But here’s what I really wanted to talk about. Friday night I watch Munich–hence this blogs title. The latest from Steven Spielberg go t plenty of attention in the run-up to it’s release. The movie is based on a book entitled vengeance which is about the aftermath of the Palestinian terrorist group Black September murder of eleven Israeli athletes at the 1972 Olympic Games in Munich Germany. (For more information on this incident click here.) In response to the murders, the Israeli government sent out teams of assassins to track down and kill those involved in the planning and execution of the attack. The book and movie follow one such team and their growing doubts about the morality of their assignment. Therein lies the controversy.
Spielberg had taken a lot of heat before the movie was even released based on the assumption that the film was critical Israeli operation and the fear that it would downplay the heinousness of the Munich murders specifically, and Palestinian terrorism in general. (For an Op-Ed piece in the NY Times criticizing the film by David Brooks click here. For the Time article about the movie and the interview with Steven Spielberg click in the obvious places. You know how the Internet works.

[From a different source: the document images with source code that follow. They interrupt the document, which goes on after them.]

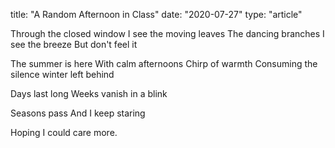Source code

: title: "A Random Afternoon in Class"
date: "2020-07-27"
type: "article"

Through the closed window
I see the moving leaves
The dancing branches
I see the breeze
But don't feel it

The summer is here
With calm afternoons
Chirp of warmth 
Consuming the silence winter left behind

Days last long
Weeks vanish in a blink

Seasons pass
And I keep staring

Hoping I could care more.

I’ll have more to say regarding these articles later on.) Having seen the movie I’m inclined to agree with the first claim, with a caveat, and disagree with the second claim…with a caveat.
The caveat on the first claim is that while the movie certainly does take a negative view of the operation, it seems to understand it’s undertaking and, doesn’t, I don’t think, vilify those who assigned it or carried it out. As David Brooks pointed out, in this point in history these types of terrorist tactics, the Munich slaughter, were relatively new, and the Israeli government wasn’t sure how to respond. As he also points out, this is not the first tactic of choice any longer. It just isn’t that effective. Ever since it’s creation, the State of Israel has been under siege from virtually all sides. Virtually, because it borders a large body of water on it’s western edge or else it would be on all sides. It has become, or always has been, necessary, to react strongly to attacks on it’s people. Spielberg himself states that he is in favor of this. In the Time magazine article-not the interview-he states, “I’m always in favor of Israel responding strongly when it’s threatened.” He does continue that thought by saying that that never really solves anything, and in this particular case he may be right. After all, we don’t exactly have peace in the Middle East now, 34 years later. To say that violence never solves anything is foolish and naive, however. The two clearest examples of the solvency of violence being WWII and the American Civil War. WWII wiped out Nazi fascism and the racial extermination that went with it, and the Civil War ended slavery in the United States. And Spielberg knows this. One needs only to look at some of his previous work to know that he realizes that evil exists and that sometimes it takes extreme measures to eradicate it. As one review of Vengeance said on Amazon.com, “The author quotes Gandhi as saying that an eye for an eye leads to a world of blind people. One might respond that no eye for an eye leads to a world of righteous blind people, and sighted victimizers.” Food for thought.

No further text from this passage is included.